The variation of the initial growth profile \(Q(x, 0)\) for Ex. 7.1, 7.2 and 7.3 is illustrated in Figs. 2, 13 and 24, respectively. The absolute error for distinct values of \(\alpha \) and \(t\) at \(x=1\) for Ex. 7.1 and 7.2 is demonstrated in Figs. 3, 4 and 14, 15, respectively, and for Ex. \(7.3\) at \(x=25\) in Figs. 25, 26. The approximate and exact growth profile \(Q(x, t)\) for different values of \(\alpha \) for Ex. \(7.1,\) Ex. \(7.2,\) and Ex. \(7.3\) is demonstrated through 2D graphical representation in Figs. 5, 6, 22, 23 and 33, 34, respectively, and through 3D graphical representation in Figs. 7, 8, 9, 10, 11, 12, 16, 17, 18, 19, 20, 21 and 27, 28, 29, 30, 31, 32, respectively. From the graphical representation of the approximate and exact growth profile, it is observed that for \(\alpha =1\) the approximate growth profile is almost similar to the exact growth profile.

The effectiveness and accuracy of the proposed technique, NTHPT, are shown in the Tables 1, 2 and 4, by computing absolute error for distinct values of \(\alpha \) and \(t\) for Ex. 7.1, 7.2 and 7.3. Here, we have observed that the absolute error is very less and the numerical solution is almost equal to the exact solution. In the Table 3 we compare the absolute error of the proposed technique, NTHPT, and Collocation method for Ex. \(7.1\) and Ex. \(7.2,\) and it is observed that the proposed technique, NTHPT, gives a more accurate solution than the existing technique. In the Table 5\(,\) it can be clearly seen that proposed technique, NTHPT, also gives very less error for the higher values of \(x=20, 30\) and\(40\).
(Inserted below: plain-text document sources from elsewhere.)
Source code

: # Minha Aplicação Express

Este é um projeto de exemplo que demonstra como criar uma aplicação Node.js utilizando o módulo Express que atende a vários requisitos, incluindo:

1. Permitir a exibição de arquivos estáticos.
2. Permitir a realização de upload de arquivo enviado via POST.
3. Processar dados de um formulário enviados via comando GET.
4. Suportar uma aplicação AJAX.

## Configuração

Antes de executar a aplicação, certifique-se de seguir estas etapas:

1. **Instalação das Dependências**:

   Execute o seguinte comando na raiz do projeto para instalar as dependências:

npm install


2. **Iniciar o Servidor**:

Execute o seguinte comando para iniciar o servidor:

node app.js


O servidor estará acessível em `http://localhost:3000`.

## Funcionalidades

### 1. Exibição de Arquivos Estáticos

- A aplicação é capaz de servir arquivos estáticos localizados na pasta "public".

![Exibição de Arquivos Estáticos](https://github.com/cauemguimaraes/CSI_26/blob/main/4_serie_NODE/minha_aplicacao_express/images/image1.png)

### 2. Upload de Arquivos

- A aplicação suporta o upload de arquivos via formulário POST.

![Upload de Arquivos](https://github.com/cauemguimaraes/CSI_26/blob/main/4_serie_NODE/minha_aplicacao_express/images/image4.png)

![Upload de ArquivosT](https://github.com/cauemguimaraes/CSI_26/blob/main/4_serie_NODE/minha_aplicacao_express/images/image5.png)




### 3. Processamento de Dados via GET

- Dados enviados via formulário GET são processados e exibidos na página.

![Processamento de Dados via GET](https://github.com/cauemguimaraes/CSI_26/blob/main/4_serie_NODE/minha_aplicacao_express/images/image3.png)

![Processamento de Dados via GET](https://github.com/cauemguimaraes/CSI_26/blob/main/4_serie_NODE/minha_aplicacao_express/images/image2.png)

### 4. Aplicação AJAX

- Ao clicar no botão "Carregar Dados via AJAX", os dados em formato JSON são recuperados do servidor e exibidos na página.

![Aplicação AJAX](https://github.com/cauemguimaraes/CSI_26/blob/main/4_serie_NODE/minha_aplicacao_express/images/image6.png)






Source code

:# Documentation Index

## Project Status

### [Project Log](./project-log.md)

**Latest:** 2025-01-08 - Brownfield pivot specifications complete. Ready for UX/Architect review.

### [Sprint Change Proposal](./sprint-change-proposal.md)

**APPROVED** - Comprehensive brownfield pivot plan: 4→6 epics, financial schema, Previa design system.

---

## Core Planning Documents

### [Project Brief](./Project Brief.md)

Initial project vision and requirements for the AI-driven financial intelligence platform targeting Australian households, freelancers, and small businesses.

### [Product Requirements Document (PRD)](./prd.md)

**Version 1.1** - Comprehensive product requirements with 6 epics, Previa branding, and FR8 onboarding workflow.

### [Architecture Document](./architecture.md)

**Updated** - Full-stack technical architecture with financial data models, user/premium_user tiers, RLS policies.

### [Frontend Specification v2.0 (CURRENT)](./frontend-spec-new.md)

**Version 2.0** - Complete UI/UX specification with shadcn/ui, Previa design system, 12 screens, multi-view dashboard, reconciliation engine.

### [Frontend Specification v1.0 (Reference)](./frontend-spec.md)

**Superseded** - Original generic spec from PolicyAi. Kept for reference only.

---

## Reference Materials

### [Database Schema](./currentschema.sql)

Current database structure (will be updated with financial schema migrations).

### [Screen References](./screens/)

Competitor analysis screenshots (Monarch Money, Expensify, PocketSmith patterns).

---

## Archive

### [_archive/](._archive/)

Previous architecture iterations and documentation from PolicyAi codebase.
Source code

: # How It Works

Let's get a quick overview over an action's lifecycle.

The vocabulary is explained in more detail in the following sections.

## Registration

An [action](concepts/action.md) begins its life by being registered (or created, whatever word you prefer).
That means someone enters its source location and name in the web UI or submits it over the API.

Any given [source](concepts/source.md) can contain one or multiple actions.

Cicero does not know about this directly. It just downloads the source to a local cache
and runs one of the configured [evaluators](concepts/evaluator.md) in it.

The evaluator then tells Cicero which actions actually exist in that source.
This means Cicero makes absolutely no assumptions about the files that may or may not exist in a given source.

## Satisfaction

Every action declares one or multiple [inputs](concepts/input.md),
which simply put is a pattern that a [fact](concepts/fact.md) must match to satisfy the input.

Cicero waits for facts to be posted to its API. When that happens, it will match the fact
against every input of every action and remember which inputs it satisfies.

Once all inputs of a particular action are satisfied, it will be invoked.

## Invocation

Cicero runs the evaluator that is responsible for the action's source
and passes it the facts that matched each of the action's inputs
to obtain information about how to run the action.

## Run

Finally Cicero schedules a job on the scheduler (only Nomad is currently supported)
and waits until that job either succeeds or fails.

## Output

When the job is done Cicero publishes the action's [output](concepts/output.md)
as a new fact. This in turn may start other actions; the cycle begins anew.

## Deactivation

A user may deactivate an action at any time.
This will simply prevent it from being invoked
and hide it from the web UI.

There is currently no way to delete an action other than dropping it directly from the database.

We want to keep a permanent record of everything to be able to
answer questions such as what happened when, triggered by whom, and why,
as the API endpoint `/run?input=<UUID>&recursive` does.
Hence, the effectiveness of the proposed techniques is illustrated and it can be applied to solve non-linear fractional models with high accuracy.

Conclusion

In this work, we investigate the potential of the NTHPT to investigate the non-linear fractional model of brain tumour. The existence and uniqueness of the solution of the fractional model of brain tumour are analysed with the help of fixed point theory, also the stability analysis is discussed with the help of Lyapunov function. The convergence and error are also discussed by using Cauchy sequence. Also, we solve three examples, and it is observed that the proposed technique, NTHPT, gives more accurate solution than the existing techniques. So, we can study the variation of growth profile of tumour with respect to time very accurately than the other existing methods. It has been demonstrated that combining the numerical method with the Natural transform speeds up the computation required to solve non-linear fractional models.

Hence, it is proved that the proposed technique, NTHPT, is a powerful technique which can be applied to solve the non-linear fractional model of natural phenomena of science and engineering.